Down to the last line, repeat the data below exactly.

[Dataset excerpts]
--------------------------------------------------

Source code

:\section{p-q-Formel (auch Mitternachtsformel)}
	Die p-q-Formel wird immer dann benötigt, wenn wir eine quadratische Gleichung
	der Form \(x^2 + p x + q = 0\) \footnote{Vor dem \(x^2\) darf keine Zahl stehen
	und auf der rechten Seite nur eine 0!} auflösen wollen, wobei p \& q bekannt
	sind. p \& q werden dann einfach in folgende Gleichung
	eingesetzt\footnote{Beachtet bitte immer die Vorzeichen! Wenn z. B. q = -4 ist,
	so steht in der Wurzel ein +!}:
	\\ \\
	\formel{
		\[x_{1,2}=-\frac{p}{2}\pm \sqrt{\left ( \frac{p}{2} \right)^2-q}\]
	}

--------------------------------------------------

*YOUR SOLUTION:*
Source code

:\section{p-q-Formel (auch Mitternachtsformel)}
	Die p-q-Formel wird immer dann benötigt, wenn wir eine quadratische Gleichung
	der Form \(x^2 + p x + q = 0\) \footnote{Vor dem \(x^2\) darf keine Zahl stehen
	und auf der rechten Seite nur eine 0!} auflösen wollen, wobei p \& q bekannt
	sind. p \& q werden dann einfach in folgende Gleichung
	eingesetzt\footnote{Beachtet bitte immer die Vorzeichen! Wenn z. B. q = -4 ist,
	so steht in der Wurzel ein +!}:
	\\ \\
	\formel{
		\[x_{1,2}=-\frac{p}{2}\pm \sqrt{\left ( \frac{p}{2} \right)^2-q}\]
	}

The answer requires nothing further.